* [Task statement] State the number of lines in the records underneath where the word "centric" turns up, and say nothing else.

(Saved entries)
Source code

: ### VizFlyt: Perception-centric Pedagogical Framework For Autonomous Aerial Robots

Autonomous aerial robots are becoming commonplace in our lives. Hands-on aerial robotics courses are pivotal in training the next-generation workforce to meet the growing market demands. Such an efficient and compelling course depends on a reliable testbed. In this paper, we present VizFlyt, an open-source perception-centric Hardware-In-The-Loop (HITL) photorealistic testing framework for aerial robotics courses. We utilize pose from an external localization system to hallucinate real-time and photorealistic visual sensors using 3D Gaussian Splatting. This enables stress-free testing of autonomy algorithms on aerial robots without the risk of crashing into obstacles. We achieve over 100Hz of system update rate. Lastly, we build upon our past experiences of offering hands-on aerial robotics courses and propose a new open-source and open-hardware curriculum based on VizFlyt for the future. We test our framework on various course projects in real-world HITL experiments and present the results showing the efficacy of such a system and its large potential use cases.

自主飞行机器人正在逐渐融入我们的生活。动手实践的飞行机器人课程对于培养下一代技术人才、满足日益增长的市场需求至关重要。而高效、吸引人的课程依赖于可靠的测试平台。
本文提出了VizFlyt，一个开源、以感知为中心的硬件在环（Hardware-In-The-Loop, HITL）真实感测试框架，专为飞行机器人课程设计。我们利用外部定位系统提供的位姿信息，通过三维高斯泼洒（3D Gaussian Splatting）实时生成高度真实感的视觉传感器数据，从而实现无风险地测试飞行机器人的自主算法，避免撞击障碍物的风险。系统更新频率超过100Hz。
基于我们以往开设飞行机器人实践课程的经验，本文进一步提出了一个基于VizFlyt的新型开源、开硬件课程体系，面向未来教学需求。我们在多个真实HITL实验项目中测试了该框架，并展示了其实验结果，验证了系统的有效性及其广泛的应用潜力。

* [Solution for this exercise] 2